A Life that Threatened to Kill Me
No, no, I still say, no, they were not bad. As I’ve written on this blog before, I mourn that glorious vision of light through the trees. I mourn the way that poems used to pour out of me, just line after line about the beauty of the Horned One and the Crucified One and the Sorrowing Mother of both of them. Of knots of lovers and the procession of flowers. Of driving way too fast on country roads that curve and slids and hairpin throughout rural Pennsylvania. Of drinking way too much all the time all the time all the time.
Life burned with that dazzling white Mary Oliver writes about. (quoted in the previous post)
But living there, with that white hot fire, also threatened to kill me. Not only because of the bleak depressions that drove me to blood and red fire. Not only because of the grey screen that separated me from all those who loved me, but because of the very glory itself.
Because with the glory came that passion, that need for suffering, delight, risk, and ecstasy. The need for intensity. The need to make something happen in the world that mirrored the intensity that pounded so often in my veins.
In honor of that passion, and in honor of my wife, who has taught me about other ways to live, other experiences to have, other ways to find beauty, I offer a story of how desire for ecstasy could have killed me. (And how hearing voices may have saved my life.)
The Problem of Memoir
There is much about this story that I’m sure does not jive with what really happened. The other major players may disagree about what happened. I may even take some poetic license. But it is largely as I remember it.
I had neglected the electric bill.
I had neglected my student loans.
I was being evicted.
Friends helped get me nearly everything out of my apartment–and oh, please bless Dan, who cleaned out the refrigerator after there being no power for days–and we moved it all into another friend’s barn.
One of my dearest friends, my roommate Morgan, had said to me, “Listen, I want us to stay friends. I love you and I want us to stay together, so I have to move out.” She was right to do it. We’re best friends to this day, though how I deserve that, I have no idea.
The apartment, though, was mostly cleaned out. I realize that I am mixing up timelines here, that I am remembering things out of order and mixed together, and all kinds of emotionally charged events are coming together into this one narrative. But they happened, each of them.
At any rate, one night in January, I sat on the floor with my other dearest friend, Patrick, holding a cauldron in my lap with a candle burning in it. (You know, like you do when all your less important possessions have been moved.) I was crying and crying, staring alternately out at the snowy balcony and at the candle that lit my face against the dark, electricity-less room.

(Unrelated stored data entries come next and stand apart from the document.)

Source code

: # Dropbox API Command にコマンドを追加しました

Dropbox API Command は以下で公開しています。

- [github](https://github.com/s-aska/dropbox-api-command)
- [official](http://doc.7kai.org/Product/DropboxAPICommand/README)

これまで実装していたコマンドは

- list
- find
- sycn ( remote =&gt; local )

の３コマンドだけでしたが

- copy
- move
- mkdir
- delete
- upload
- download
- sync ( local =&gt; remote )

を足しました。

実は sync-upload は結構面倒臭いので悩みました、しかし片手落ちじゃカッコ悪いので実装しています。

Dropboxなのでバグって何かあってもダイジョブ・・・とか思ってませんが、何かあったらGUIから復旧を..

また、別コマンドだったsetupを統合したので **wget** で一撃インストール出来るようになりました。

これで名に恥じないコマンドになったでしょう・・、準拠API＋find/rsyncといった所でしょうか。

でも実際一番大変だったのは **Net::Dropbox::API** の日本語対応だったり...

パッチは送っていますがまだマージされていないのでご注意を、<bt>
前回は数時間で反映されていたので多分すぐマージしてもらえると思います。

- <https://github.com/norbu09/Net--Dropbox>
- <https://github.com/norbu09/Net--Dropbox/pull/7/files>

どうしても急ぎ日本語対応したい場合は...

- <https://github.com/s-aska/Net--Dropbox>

Patrick and I both worked second shift. It was something like 2:30 in the morning, as I recall.
And he said, “Where do you want to be right now?”
I said, “At the Farm. At Four Quarters. I need to see the Stones and the creek.”
I Need to be at the Farm
I answered with no idea that we’d go, that I’d get there. I said it in despair, knowing there was no way we’d get to the Farm, 2 hours or so away, snow on the ground. The road into camp would probably be impassable anyway.
“Let’s go,” Patrick replied.
So we went.
We took Route 26 all the way, driving way too fast, especially for winter, passing herds of deer along the way, grazing on the hills. (None of whom decided to leap in front of us, thanks be to Goddex.) We didn’t take the highway. We wound our way down Standing Stone Parkway, past the golfcourse there. We drove around the curve we called “Death Gravel” (Later we would learn a little shortcut that avoided it.).
It was dark, dark. But the sky was clear and there was a moon. Not full, I don’t think because I remember the stars so vividly.
And then we turned onto Silver Mills Road, just before the road sign for Northcraft, just after the little bridge over the creek. From Silver Mills Road we passed the Conrads’ farm and onto the Land of Four Quarters.
It was too early for anyone to be awake at the Farmhouse, so we drove on by, Patrick being careful, as we always said, to drive on the high parts, so as not to fall into one of the pits along the unpaved, ungraveled road. Up to the High Meadow. Down. Up again to where the Stone Circle–o, so small you were then; just so many dreams–was, like something close to five or seven Stones. Up to where the Fire Circle was on our right where in the summer one year there’d be a sign that said, “Freedom is not license.”
And down, down, down to the Big Bottoms. Down to the place I most wanted to be.
To Sideling Hill Creek in the depth of January.